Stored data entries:
=-=-=-=-=

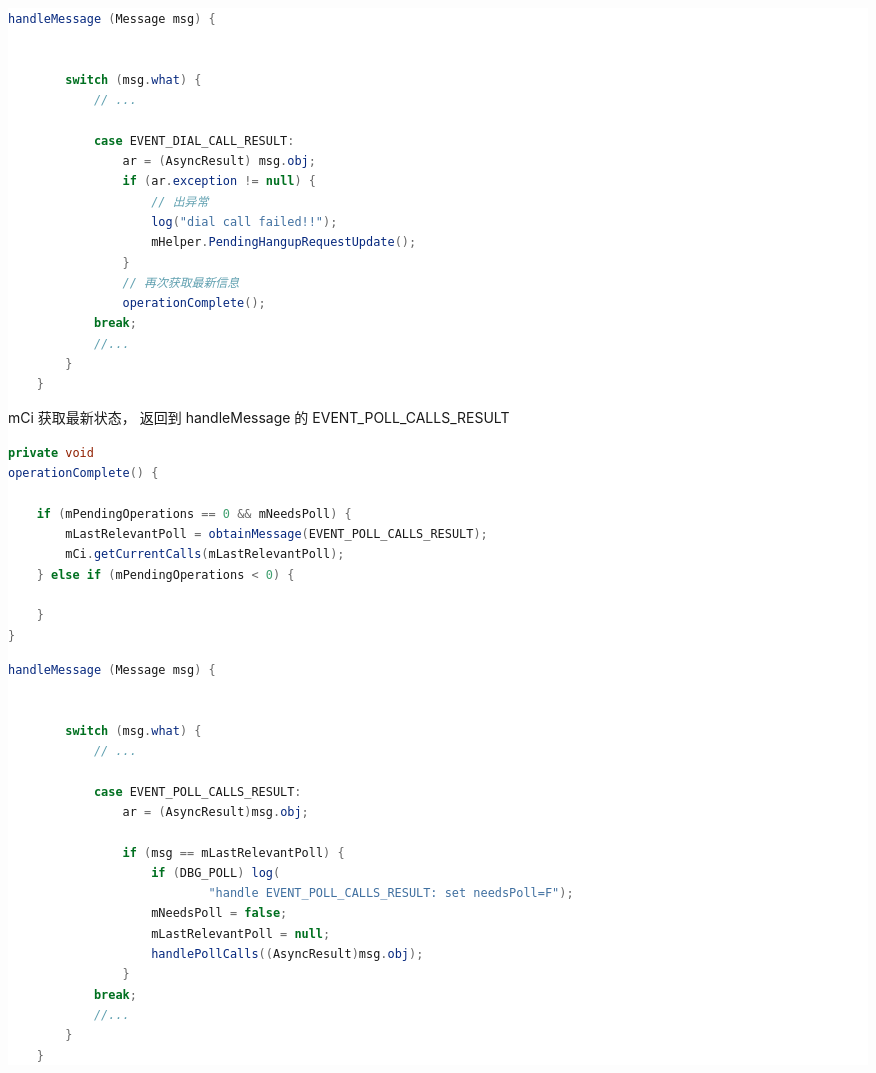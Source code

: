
 ```java
handleMessage (Message msg) {


        switch (msg.what) {
            // ...

            case EVENT_DIAL_CALL_RESULT:
                ar = (AsyncResult) msg.obj;
                if (ar.exception != null) {
                    // 出异常
                    log("dial call failed!!");
                    mHelper.PendingHangupRequestUpdate();
                }
                // 再次获取最新信息
                operationComplete();
            break;
            //...
        }
    }
```

mCi 获取最新状态， 返回到 handleMessage 的 EVENT_POLL_CALLS_RESULT

```java
private void
operationComplete() {

    if (mPendingOperations == 0 && mNeedsPoll) {
        mLastRelevantPoll = obtainMessage(EVENT_POLL_CALLS_RESULT);
        mCi.getCurrentCalls(mLastRelevantPoll);
    } else if (mPendingOperations < 0) {

    }
}
```

```java
handleMessage (Message msg) {


        switch (msg.what) {
            // ...

            case EVENT_POLL_CALLS_RESULT:
                ar = (AsyncResult)msg.obj;

                if (msg == mLastRelevantPoll) {
                    if (DBG_POLL) log(
                            "handle EVENT_POLL_CALLS_RESULT: set needsPoll=F");
                    mNeedsPoll = false;
                    mLastRelevantPoll = null;
                    handlePollCalls((AsyncResult)msg.obj);
                }
            break;
            //...
        }
    }
```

=-=-=-=-=

- **WHAT THIS TASK INVOLVES**: Go through the entries and retype each one exactly, skipping any image.

- **OUTPUT FOR THIS EXERCISE**:
Source code

:
 ```java
handleMessage (Message msg) {


        switch (msg.what) {
            // ...

            case EVENT_DIAL_CALL_RESULT:
                ar = (AsyncResult) msg.obj;
                if (ar.exception != null) {
                    // 出异常
                    log("dial call failed!!");
                    mHelper.PendingHangupRequestUpdate();
                }
                // 再次获取最新信息
                operationComplete();
            break;
            //...
        }
    }
```

mCi 获取最新状态， 返回到 handleMessage 的 EVENT_POLL_CALLS_RESULT

```java
private void
operationComplete() {

    if (mPendingOperations == 0 && mNeedsPoll) {
        mLastRelevantPoll = obtainMessage(EVENT_POLL_CALLS_RESULT);
        mCi.getCurrentCalls(mLastRelevantPoll);
    } else if (mPendingOperations < 0) {

    }
}
```

```java
handleMessage (Message msg) {


        switch (msg.what) {
            // ...

            case EVENT_POLL_CALLS_RESULT:
                ar = (AsyncResult)msg.obj;

                if (msg == mLastRelevantPoll) {
                    if (DBG_POLL) log(
                            "handle EVENT_POLL_CALLS_RESULT: set needsPoll=F");
                    mNeedsPoll = false;
                    mLastRelevantPoll = null;
                    handlePollCalls((AsyncResult)msg.obj);
                }
            break;
            //...
        }
    }
```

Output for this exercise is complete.